Work has begun to clear debris strewn across the Douglas Shire’s Cape Tribulation Road network north of Cairns, including a giant 56m landslide.
The area was one of the worst hit after ex-Tropical Cyclone Jasper caused record flooding just weeks ago.
But road work looks set to be jeopardised by heavy rain with a tropical low – and possibly another cyclone – set to form in the Gulf of Carpentaria.
“We have extensive landslides. We need extra crews to assist,” Douglas Shire Mayor Michael Kerr told AAP.
“This work needs to be done quite quickly because there is a lot of weight on the roads.
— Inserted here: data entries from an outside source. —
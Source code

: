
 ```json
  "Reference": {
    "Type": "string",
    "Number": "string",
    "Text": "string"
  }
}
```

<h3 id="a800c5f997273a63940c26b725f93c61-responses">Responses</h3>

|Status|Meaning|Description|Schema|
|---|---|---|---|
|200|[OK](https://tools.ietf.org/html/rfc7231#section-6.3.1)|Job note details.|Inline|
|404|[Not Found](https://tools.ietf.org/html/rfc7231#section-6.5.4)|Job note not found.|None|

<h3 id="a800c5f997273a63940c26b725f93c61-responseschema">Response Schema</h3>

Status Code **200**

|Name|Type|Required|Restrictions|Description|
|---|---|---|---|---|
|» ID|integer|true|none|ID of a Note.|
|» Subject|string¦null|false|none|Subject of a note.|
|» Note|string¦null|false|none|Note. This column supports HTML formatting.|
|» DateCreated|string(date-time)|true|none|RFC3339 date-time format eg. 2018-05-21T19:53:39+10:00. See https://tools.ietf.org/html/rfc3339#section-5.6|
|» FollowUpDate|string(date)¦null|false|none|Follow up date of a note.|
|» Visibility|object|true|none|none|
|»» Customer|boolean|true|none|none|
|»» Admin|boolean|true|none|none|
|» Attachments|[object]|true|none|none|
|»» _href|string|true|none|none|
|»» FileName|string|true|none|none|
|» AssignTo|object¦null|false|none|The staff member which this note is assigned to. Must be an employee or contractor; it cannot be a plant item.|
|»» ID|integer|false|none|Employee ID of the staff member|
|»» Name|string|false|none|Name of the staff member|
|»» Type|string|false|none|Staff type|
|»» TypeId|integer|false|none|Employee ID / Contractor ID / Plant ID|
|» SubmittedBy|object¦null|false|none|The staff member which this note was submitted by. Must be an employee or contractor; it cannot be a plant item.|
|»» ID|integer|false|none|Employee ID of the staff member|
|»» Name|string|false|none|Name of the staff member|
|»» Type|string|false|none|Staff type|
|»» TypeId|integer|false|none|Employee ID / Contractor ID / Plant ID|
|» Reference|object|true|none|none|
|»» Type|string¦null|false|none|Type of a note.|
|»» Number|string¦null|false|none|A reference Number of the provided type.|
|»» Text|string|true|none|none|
“The longer it is there the more chance there is of collapse.”
Nearby Port Douglas received 60mm overnight with more downpours expected for days, sparking fears road clearings may need to be reassessed.
A tropical low is set to form by Friday and is a low chance of becoming a tropical cyclone over the weekend, barely a month after Jasper wreaked havoc in the region.
“The rain that is currently happening and forecast is concerning,” Mr Kerr said.
“If we get over 100mm of rain we are going to reassess a lot of work we are doing clearing the roads.
“We are trying to get it done as quickly as possible but we will have to assess whether it is still safe for machinery to be on it – it (more rain) could jeopardise the road work.”
Prime Minister Anthony Albanese and Queensland Premier Steven Miles visited the region this week, pledging Australian Defence Force support for the recovery effort.
Mr Miles said the Captain Cook Highway was set to reopen between Ellis Beach and Port Douglas on January 20 – weather permitting – with 30,000 tonnes of mud and debris removed.
There are 15 trucks making about 100 trips every day to remove debris at the site.
Another shot in the arm has been a $24 million recovery package announced on Wednesday to support tourism, clean-up efforts and specialised recovery staff in the far north.
“This will help businesses who have been isolated for long periods of time, they have been struggling to keep staff,” Mr Kerr said.
“If they lose staff then they will well and truly be stranded when tourism does reopen so that extra funding is so important.”
Tourism makes up about 80 per cent of the Douglas Shire economy, injecting more than $600 million every year and creating 2600 jobs.
“We haven’t even recovered from COVID so we are only just start to see the tourists come back again,” Mr Kerr said.
“For this flooding damage to happen is another kick in the guts for these businesses.”
A major recovery effort is also under way in Queensland’s southeast after seven people died in storm-related incidents, with the Gold Coast, Scenic Rim and Logan the hardest hit.
More than 121,000 people across the state have received almost $22 million in financial assistance.
“The severity of impacts on communities in the far north and southeast is reflected in the amount of assistance that’s already in the pockets of Queenslanders,” State Disaster Recovery Minister Nikki Boyd said.
Queensland Treasurer Cameron Dick estimated the state’s repair bill would be $2 billion but expected that figure to rise.